C. Conclusions du comité

C. Conclusions du comité
  1. 885. Le comité observe que, globalement, les versions des plaignants et du gouvernement ne se contredisent pas quant aux événements ayant conduit à l’adoption de la loi no 34/2001. Le comité note que les plaignants ne contestent pas la loi no 8/2001 ayant eu pour effet de reporter la grève de deux semaines.
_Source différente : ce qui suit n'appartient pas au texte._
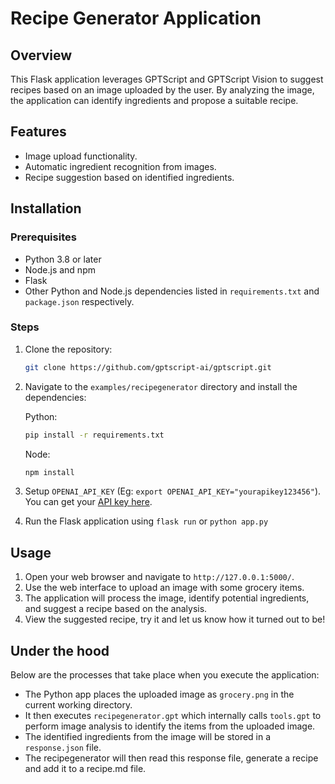 # Recipe Generator Application

## Overview

This Flask application leverages GPTScript and GPTScript Vision to suggest recipes based on an image uploaded by the user. By analyzing the image, the application can identify ingredients and propose a suitable recipe.

## Features

- Image upload functionality.
- Automatic ingredient recognition from images.
- Recipe suggestion based on identified ingredients.

## Installation

### Prerequisites

- Python 3.8 or later
- Node.js and npm
- Flask
- Other Python and Node.js dependencies listed in `requirements.txt` and `package.json` respectively.

### Steps

1. Clone the repository:

    ``` bash
    git clone https://github.com/gptscript-ai/gptscript.git
    ```

2. Navigate to the `examples/recipegenerator` directory and install the dependencies:

    Python:

    ```bash
    pip install -r requirements.txt
    ```

    Node:

    ```bash
    npm install
    ```

3. Setup `OPENAI_API_KEY` (Eg: `export OPENAI_API_KEY="yourapikey123456"`). You can get your [API key here](https://platform.openai.com/api-keys).

4. Run the Flask application using `flask run` or `python app.py`

## Usage

1. Open your web browser and navigate to `http://127.0.0.1:5000/`.
2. Use the web interface to upload an image with some grocery items.
3. The application will process the image, identify potential ingredients, and suggest a recipe based on the analysis.
4. View the suggested recipe, try it and let us know how it turned out to be!

## Under the hood

Below are the processes that take place when you execute the application:

- The Python app places the uploaded image as `grocery.png` in the current working directory.
- It then executes `recipegenerator.gpt` which internally calls `tools.gpt` to perform image analysis to identify the items from the uploaded image.
- The identified ingredients from the image will be stored in a `response.json` file.
- The recipegenerator will then read this response file, generate a recipe and add it to a recipe.md file.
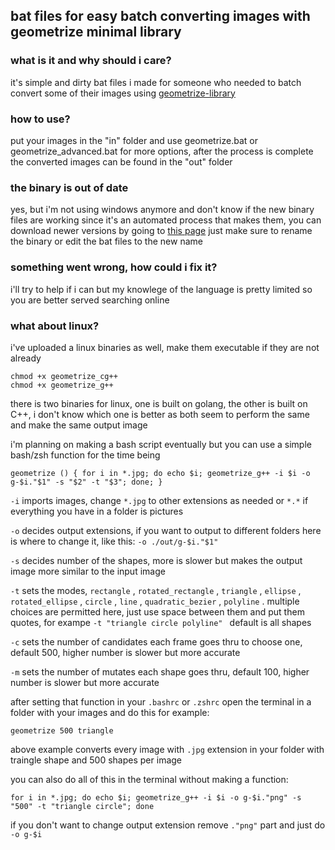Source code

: ## bat files for easy batch converting images with geometrize minimal library

### what is it and why should i care?
it's simple and dirty bat files i made for someone who needed to batch convert some of their images using [geometrize-library](https://github.com/Tw1ddle/geometrize-lib-example)

### how to use?
put your images in the "in" folder and use geometrize.bat or geometrize_advanced.bat for more options, after the process is complete the converted images can be found in the "out" folder

### the binary is out of date
yes, but i'm not using windows anymore and don't know if the new binary files are working since it's an automated process that makes them, you can download newer versions by going to [this page](https://s3.amazonaws.com/geometrize-lib-example-bucket/index.html) just make sure to rename the binary or edit the bat files to the new name

### something went wrong, how could i fix it?
i'll try to help if i can but my knowlege of the language is pretty limited so you are better served searching online

### what about linux?
i've uploaded a linux binaries as well, make them executable if they are not already 
```
chmod +x geometrize_cg++
chmod +x geometrize_g++
```
there is two binaries for linux, one is built on golang, the other is built on C++, i don't know which one is better as both seem to perform the same and make the same output image

i'm planning on making a bash script eventually but you can use a simple bash/zsh function for the time being
```
geometrize () { for i in *.jpg; do echo $i; geometrize_g++ -i $i -o g-$i."$1" -s "$2" -t "$3"; done; }
```
```-i``` imports images, change ```*.jpg``` to other extensions as needed or ```*.*``` if everything you have in a folder is pictures

```-o``` decides output extensions, if you want to output to different folders here is where to change it, like this: ```-o ./out/g-$i."$1"``` 

```-s``` decides number of the shapes, more is slower but makes the output image more similar to the input image

```-t``` sets the modes, ```rectangle``` , ```rotated_rectangle``` , ```triangle``` , ```ellipse``` , ```rotated_ellipse``` , ```circle``` , ```line``` , ```quadratic_bezier``` , ```polyline``` . multiple choices are permitted here, just use space between them and put them quotes, for exampe ```-t "triangle circle polyline" ``` 
default is all shapes

```-c``` sets the number of candidates each frame goes thru to choose one, default 500, higher number is slower but more accurate

```-m``` sets the number of mutates each shape goes thru, default 100, higher number is slower but more accurate

after setting that function in your ```.bashrc``` or ```.zshrc``` open the terminal in a folder with your images and do this for example:
```
geometrize 500 triangle 
```
above example converts every image with ```.jpg``` extension in your folder with traingle shape and 500 shapes per image



you can also do all of this in the terminal without making a function:
```
for i in *.jpg; do echo $i; geometrize_g++ -i $i -o g-$i."png" -s "500" -t "triangle circle"; done
```
if you don't want to change output extension remove ```."png"``` part and just do ```-o g-$i```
Le comité prend également note du jugement rendu par la Cour du district de Reykjavik le 21 mars 2002, tel qu’il ressort de la réponse du gouvernement, ainsi que du jugement de la Cour suprême en date du 14 novembre 2002.
  2. 886. Le comité observe que la loi no 34/2001 a eu pour conséquences, d’une part, d’interdire une grève provoquée par un processus de négociation collective laborieux et, d’autre part, de fixer les salaires et conditions de travail des pêcheurs par le biais d’un processus d’arbitrage obligatoire. Le comité doit donc vérifier si la loi no 34/2001 est conforme aux dispositions des conventions nos 87 et 98.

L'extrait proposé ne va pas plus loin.